Desde los postulados del pensamiento abierto, plural, dinámico y complementario se debe afirmar la condición plural y diversa de la realidad española, incluso y sobre todo desde la identidad gallega, vasca, catalana, andaluza, canaria o cualquier otra de las que integran España. Constitucionalmente es incontestable, pero es necesario hacer de la propuesta jurídica algo vivo y real. Es necesario reiterar que la afirmación de la identidad particular de las comunidades de España en absoluto tiene que suponer la negación de la realidad integradora de España, como los nacionalistas -unos con violencia, otros intelectualmente, no con acierto a nuestro juicio- constantemente afirman. Y también parece menester repetir, por lo tanto, que la afirmación de España no puede ser ocasión para menoscabo de la identidad particular.

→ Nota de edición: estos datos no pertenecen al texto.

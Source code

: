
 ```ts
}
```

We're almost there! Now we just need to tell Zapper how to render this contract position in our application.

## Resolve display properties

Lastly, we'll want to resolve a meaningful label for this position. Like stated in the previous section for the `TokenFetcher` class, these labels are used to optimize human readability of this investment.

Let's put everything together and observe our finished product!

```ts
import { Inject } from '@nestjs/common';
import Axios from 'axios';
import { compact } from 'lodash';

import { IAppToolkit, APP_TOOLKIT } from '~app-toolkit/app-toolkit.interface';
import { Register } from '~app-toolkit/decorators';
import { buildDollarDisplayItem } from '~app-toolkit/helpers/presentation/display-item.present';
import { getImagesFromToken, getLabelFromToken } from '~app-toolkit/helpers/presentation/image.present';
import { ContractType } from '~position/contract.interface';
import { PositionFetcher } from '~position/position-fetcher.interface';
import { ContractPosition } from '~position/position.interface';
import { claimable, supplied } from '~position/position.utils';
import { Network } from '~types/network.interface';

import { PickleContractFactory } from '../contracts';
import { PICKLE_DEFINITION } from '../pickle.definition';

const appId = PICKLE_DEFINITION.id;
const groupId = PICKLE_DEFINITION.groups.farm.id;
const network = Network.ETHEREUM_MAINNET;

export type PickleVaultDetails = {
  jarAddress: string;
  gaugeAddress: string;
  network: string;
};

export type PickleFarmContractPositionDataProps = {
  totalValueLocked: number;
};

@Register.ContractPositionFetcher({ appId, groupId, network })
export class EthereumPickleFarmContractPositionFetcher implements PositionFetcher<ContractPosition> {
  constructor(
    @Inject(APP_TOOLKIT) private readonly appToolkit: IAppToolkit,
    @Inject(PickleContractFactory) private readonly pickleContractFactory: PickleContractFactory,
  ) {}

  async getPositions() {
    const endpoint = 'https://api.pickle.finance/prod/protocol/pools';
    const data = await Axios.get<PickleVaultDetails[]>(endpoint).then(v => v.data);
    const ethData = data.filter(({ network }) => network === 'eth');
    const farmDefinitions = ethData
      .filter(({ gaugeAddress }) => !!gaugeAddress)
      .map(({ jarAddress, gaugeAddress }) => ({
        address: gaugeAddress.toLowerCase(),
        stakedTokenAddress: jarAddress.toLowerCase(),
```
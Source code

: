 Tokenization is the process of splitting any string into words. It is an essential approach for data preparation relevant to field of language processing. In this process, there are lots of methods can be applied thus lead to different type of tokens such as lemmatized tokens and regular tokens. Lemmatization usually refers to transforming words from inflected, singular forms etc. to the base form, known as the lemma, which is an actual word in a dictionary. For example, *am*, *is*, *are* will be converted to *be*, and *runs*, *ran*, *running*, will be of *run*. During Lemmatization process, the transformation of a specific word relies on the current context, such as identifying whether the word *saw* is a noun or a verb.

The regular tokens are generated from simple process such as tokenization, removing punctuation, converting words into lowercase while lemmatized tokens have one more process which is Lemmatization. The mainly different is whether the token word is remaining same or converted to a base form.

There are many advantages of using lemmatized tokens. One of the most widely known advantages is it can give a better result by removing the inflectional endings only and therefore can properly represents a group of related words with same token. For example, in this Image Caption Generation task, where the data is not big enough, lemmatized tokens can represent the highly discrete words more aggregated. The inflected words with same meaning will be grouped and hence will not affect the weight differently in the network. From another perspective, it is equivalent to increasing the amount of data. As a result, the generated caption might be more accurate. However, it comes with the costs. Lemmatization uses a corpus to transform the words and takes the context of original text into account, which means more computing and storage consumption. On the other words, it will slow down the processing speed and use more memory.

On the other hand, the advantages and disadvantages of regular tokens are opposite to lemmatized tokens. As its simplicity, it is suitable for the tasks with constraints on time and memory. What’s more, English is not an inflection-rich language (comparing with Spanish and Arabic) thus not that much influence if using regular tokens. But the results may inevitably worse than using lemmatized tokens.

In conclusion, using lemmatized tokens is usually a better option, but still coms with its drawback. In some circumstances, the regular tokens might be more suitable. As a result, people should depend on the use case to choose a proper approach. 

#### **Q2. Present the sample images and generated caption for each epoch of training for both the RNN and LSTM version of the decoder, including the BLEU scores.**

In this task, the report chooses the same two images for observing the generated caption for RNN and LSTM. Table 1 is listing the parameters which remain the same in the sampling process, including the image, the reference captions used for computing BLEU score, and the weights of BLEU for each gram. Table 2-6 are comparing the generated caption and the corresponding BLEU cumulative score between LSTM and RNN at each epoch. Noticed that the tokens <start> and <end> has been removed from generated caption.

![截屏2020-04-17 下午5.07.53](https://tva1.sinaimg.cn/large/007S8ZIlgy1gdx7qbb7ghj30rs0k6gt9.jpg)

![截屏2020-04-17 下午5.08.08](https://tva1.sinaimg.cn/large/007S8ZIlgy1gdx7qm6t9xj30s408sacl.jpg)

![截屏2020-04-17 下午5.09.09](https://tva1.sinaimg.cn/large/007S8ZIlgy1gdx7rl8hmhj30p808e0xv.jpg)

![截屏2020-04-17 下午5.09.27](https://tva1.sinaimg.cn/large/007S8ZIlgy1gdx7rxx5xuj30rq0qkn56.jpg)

La obligación de las instancias públicas de preservar y promover la cultura de las nacionalidades y regiones no es una concesión graciosa del Estado, sino un reconocimiento constitucional, es decir, constitutivo de nuestro régimen democrático. Por tanto, los poderes públicos no deben ser indiferentes ante los hechos culturales diferenciales. Pero igualmente la interpretación de esa obligación debe hacerse tomando en consideración un bien superior que, a mi entender, fundamenta la construcción constitucional de una España plural y diversa, que no es otro que el de la libertad. Sólo en una España de libertades cabe una España plural. Pero las libertades son ante todo libertades individuales, de cada uno. Cualquier otra libertad será una libertad formal o abstracta. Por eso la promoción de la cultura particular no podemos interpretarla sino como la creación de condiciones favorables para que los ciudadanos, libremente, la desarrollen, nunca como una imposición. La solidaridad es otro principio central en la interpretación de la realidad plural y diversa de España. Pienso que nadie está legitimado en España para hablar de deuda histórica, porque todos somos deudores de todos; de ahí la pertinencia de España como proyecto histórico de convivencia, que a todos enriquece. Pero hoy, la solidaridad real exige justamente de los más ricos el allegamiento de recursos para atender a las personas y territorios más deficientes en medios, servicios y posibilidades. Sin embargo, este planteamiento no puede hacerse con la pretensión de establecer un régimen permanente de economías subsidiadas.

La solidaridad es también una exigencia para el que podríamos considerar beneficiado de ella, pues en su virtud le es exigible un esfuerzo mayor para superar su situación de atraso, asumiendo, desde luego, las limitaciones de sus posibilidades reales.

Esta concepción de la realidad española no es nueva, podrá decirse. Efectivamente, nadie podría pretenderlo. Pero se trata de que la sociedad haga una asunción real de su significado. Desde el pensamiento abierto, dinámico, plural y complementario, lo que se mira es al individuo, en todas las dimensiones de su realidad personal; se afirma el papel de centralidad de la gente, de los individuos reales. Desde ese presupuesto se impulsa y promociona la identidad de cada uno, sin imposiciones ni exclusivismos. Es verdad que buena parte de la desestructuración cultural que hoy parecen sufrir las sociedades que presentan rasgos culturales más diferenciados se debe a la presión uniformadora del Estado centralista, que en demasiadas ocasiones se ha ejercido incluso con violencia. Pero no es menos cierto que esas mismas entidades han sufrido el acoso general que en todas las partes del mundo sufren las culturas minoritarias, o incluso las culturas mayoritarias en determinados ámbitos. Pensemos, por ejemplo, las agresiones que sufren ciertos aspectos de la cultura hispánica por parte de la anglosajona. Pero no es menos cierto que por otra parte, en el mismo seno de esas sociedades con una cultura diferenciada, algunos no han hecho otra cosa que aprovechar las mejores oportunidades que se ofrecían con la integración en ámbitos de intercambio más extensos y protegidos.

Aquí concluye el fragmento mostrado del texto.